Ortsgemeinde Wasserliesch

Verbandsgemeinde Konz

Wasserliesch

Ortsgemeinde Wasserliesch

Rechts der Mosel zwischen Konz und Oberbillig liegt Wasserliesch mit seinen beiden historischen Ortskernen Liesch und Reinig. Wasserliesch gilt als das „Tor zur Obermosel“. 

Der Ort ist touristisch gut erschlossen und stellt sich dem Besucher als attraktive Wohngemeinde vor. Aber auch für Gewerbe und Industrie hat die Ortsgemeinde interessante Gewerbeflächen ausgewiesen.

Liesch und Reinig werden als keltische Eigennamen gedeutet, wobei die erste urkundliche Erwähnung im Jahre 975 als Luuiche und Riniche datiert sind. In der Früheren Neuzeit waren die Herren von Chrichingen die Gutsherren in beiden Orten, wobei sie ihren Besitz im 17. Jahrhundert an die Trierer Karthause verpfändeten.

Der Abbau von Sandsteinen am Liescher Berg und die Moselschifffahrt sowie die Landwirtschaft eröffneten sich damals als Erwerbsmöglichkeiten. 1878 war der Ort in einer verkehrsgünstigen Lage, da die gerade eröffnete Eisenbahnstrecke an der Obermosel vorbeiführte und wurde noch in den Jahren 1931/33 durch den Bau der Obermoselstraße verbessert. 

Sehenswertes - u.a.

  • Altes Lager, Wasserliesch

    Reste eines Römerlagers, südwestliche Ecke des Hochplateaus des Liescher Berges. Das Lager nutzte mit den Steilabhängen der West- und Südseite sowie dem östlichen Geländeabsatz den natürlichen Schutz.
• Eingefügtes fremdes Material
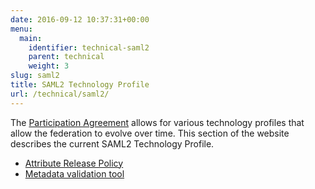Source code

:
 ```yaml
---
date: 2016-09-12 10:37:31+00:00
menu:
  main:
    identifier: technical-saml2
    parent: technical
    weight: 3
slug: saml2
title: SAML2 Technology Profile
url: /technical/saml2/
---
```


The [Participation Agreement](/safire/policy/participation/) allows for various technology profiles that allow the federation to evolve over time. This section of the website describes the current SAML2 Technology Profile.

  * [Attribute Release Policy](/safire/policy/arp/)
  * [Metadata validation tool](https://validator.safire.ac.za/)

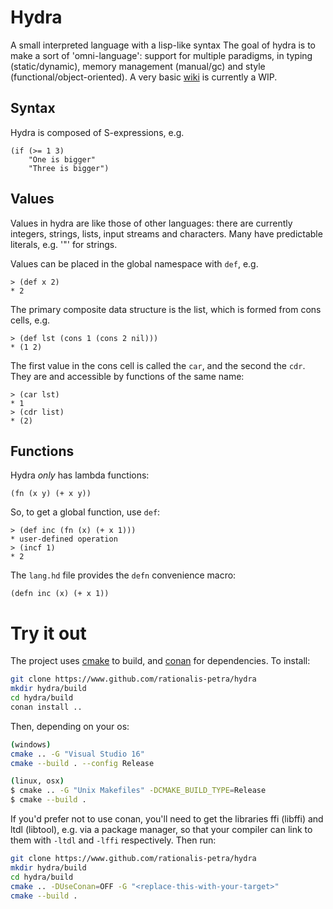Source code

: # Hydra
A small interpreted language with a lisp-like syntax
The goal of hydra is to make a sort of 'omni-language': support for multiple paradigms, in typing
(static/dynamic), memory management (manual/gc) and style (functional/object-oriented).
A very basic [wiki](https://github.com/rationalis-petra/hydra/wiki) is currently a WIP.

## Syntax
Hydra is composed of S-expressions, e.g.
```
(if (>= 1 3)
    "One is bigger"
    "Three is bigger")
```

## Values
Values in hydra are like those of other languages: there are currently integers, strings, lists,
input streams and characters. Many have predictable literals, e.g. '"' for strings.

Values can be placed in the global namespace with `def`, e.g.
```
> (def x 2)
* 2
```

The primary composite data structure is the list, which is formed from cons cells, e.g.
```
> (def lst (cons 1 (cons 2 nil)))
* (1 2)
```
The first value in the cons cell is called the `car`, and the second the `cdr`. They are and accessible by functions of the same name:
```
> (car lst)
* 1
> (cdr list)
* (2)
```

## Functions

Hydra *only* has lambda functions:
```
(fn (x y) (+ x y))
```

So, to get a global function, use `def`:
```
> (def inc (fn (x) (+ x 1)))
* user-defined operation
> (incf 1)
* 2
```

The `lang.hd` file provides the `defn` convenience macro: 
```
(defn inc (x) (+ x 1))
```

# Try it out
The project uses [cmake](https://cmake.org/) to build, and [conan](https://conan.io/) for dependencies. To install:
```sh
git clone https://www.github.com/rationalis-petra/hydra
mkdir hydra/build
cd hydra/build
conan install ..
```
Then, depending on your os:
```sh
(windows)
cmake .. -G "Visual Studio 16"
cmake --build . --config Release
```
```sh
(linux, osx)
$ cmake .. -G "Unix Makefiles" -DCMAKE_BUILD_TYPE=Release
$ cmake --build .
```

If you'd prefer not to use conan, you'll need to get the libraries ffi (libffi) and ltdl (libtool), e.g. via a package manager, so that your compiler can link to them with `-ltdl` and `-lffi` respectively. Then run:
```sh
git clone https://www.github.com/rationalis-petra/hydra
mkdir hydra/build
cd hydra/build
cmake .. -DUseConan=OFF -G "<replace-this-with-your-target>"
cmake --build .
```

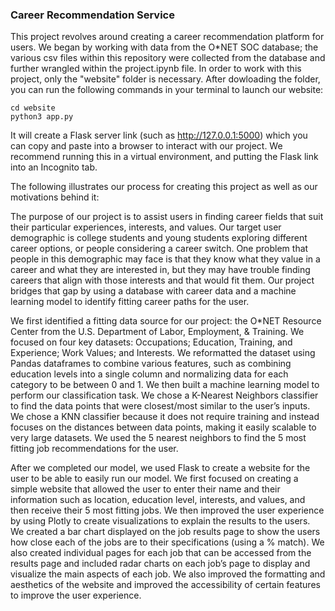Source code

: ### Career Recommendation Service

This project revolves around creating a career recommendation platform for users. We began by working with data from the O*NET SOC database; the various csv files within this repository were collected from the database and further wrangled within the project.ipynb file. In order to work with this project, only the "website" folder is necessary. After dowloading the folder, you can run the following commands in your terminal to launch our website:

```
cd website
python3 app.py
```

It will create a Flask server link (such as http://127.0.0.1:5000) which you can copy and paste into a browser to interact with our project. We recommend running this in a virtual environment, and putting the Flask link into an Incognito tab. 

The following illustrates our process for creating this project as well as our motivations behind it:

The purpose of our project is to assist users in finding career fields that suit their particular experiences, interests, and values. Our target user demographic is college students and young students exploring different career options, or people considering a career switch. One problem that people in this demographic may face is that they know what they value in a career and what they are interested in, but they may have trouble finding careers that align with those interests and that would fit them. Our project bridges that gap by using a database with career data and a machine learning model to identify fitting career paths for the user.

We first identified a fitting data source for our project: the O*NET Resource Center from the U.S. Department of Labor, Employment, & Training. We focused on four key datasets: Occupations; Education, Training, and Experience; Work Values; and Interests. We reformatted the dataset using Pandas dataframes to combine various features, such as combining education levels into a single column and normalizing data for each category to be between 0 and 1. We then built a machine learning model to perform our classification task. We chose a K-Nearest Neighbors classifier to find the data points that were closest/most similar to the user’s inputs. We chose a KNN classifier because it does not require training and instead focuses on the distances between data points, making it easily scalable to very large datasets. We used the 5 nearest neighbors to find the 5 most fitting job recommendations for the user.

After we completed our model, we used Flask to create a website for the user to be able to easily run our model. We first focused on creating a simple website that allowed the user to enter their name and their information such as location, education level, interests, and values, and then receive their 5 most fitting jobs. We then improved the user experience by using Plotly to create visualizations to explain the results to the users. We created a bar chart displayed on the job results page to show the users how close each of the jobs are to their specifications (using a % match). We also created individual pages for each job that can be accessed from the results page and included radar charts on each job’s page to display and visualize the main aspects of each job. We also improved the formatting and aesthetics of the website and improved the accessibility of certain features to improve the user experience.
Die als „Altes- oder Römerlager“ im Bewusstsein der Bevölkerung gebliebene Anlage, dürfe als Schutzposten oder Kontrollfort im 3. Jahrhundert, nicht lange besiedeltes Lager gewesen sein. 

  • Orchideenparadies Wasserliesch

    Ein 6 km langer Pfad schlängelt sich über die Hügel südlich von Wasserliesch durch ein Kalkmagerrasengebiet über und über mit Orchideen und anderen seltenen Pflanzen bewachsen. Start des Rundwanderweges ist am Wanderparkplatz „Orchideenpfad“, auf dem unter Naturschutz stehenden Plateau des Löschemer Berges. Kaum ein Stück Land in Deutschland kann mit solch einer Dichte verschiedener Orchideenarten aufwarten. Purpurknabenkraut, Ohnsporn, Bocksriemenzunge, Türkenbund und sogar Gelber Enzian wetteifern um die Gunst aufmerksamer Wanderer. Aber nicht nur seltene Pflanzen, sondern auch zahlreiche Tiere finden hier geeignete Lebensräume. 

  • Grana-Denkmal 

    Das Denkmal selbst wurde in der wilhelminischen Zeit nach dem Krieg von 1870/71 errichtet. Bemerkenswert ist, dass das Grana-Denkmal nicht etwa die Statue des Generals Grana ziert, sondern ein ziemlich angriffslustiger Reichsadler. Zwei deutsch-französische Kriege folgten noch nach der Erbauung des Denkmals. Berühmt wurde General Grana, als er am 17. September 1675 die französischen Truppen unter Marschall Crequi in der Schlacht an der Konzer-Brück (d.h. der Saarbrücke bei Konz) vernichtend schlug. Die Freude nach der Schlacht an der Konzer-Brück währte auch nicht lange. Schon 1681 wurde Konz wieder von französischen Truppen besetzt…


Wappenkunde (Heraldik)

Das Wappen zeigt in grün vor silbern gespaltenem Schilde vorn einen silbernen Schrägrechtsstrom, hinten eine grüne Rietgraspflanze mit schwarzen Kolben.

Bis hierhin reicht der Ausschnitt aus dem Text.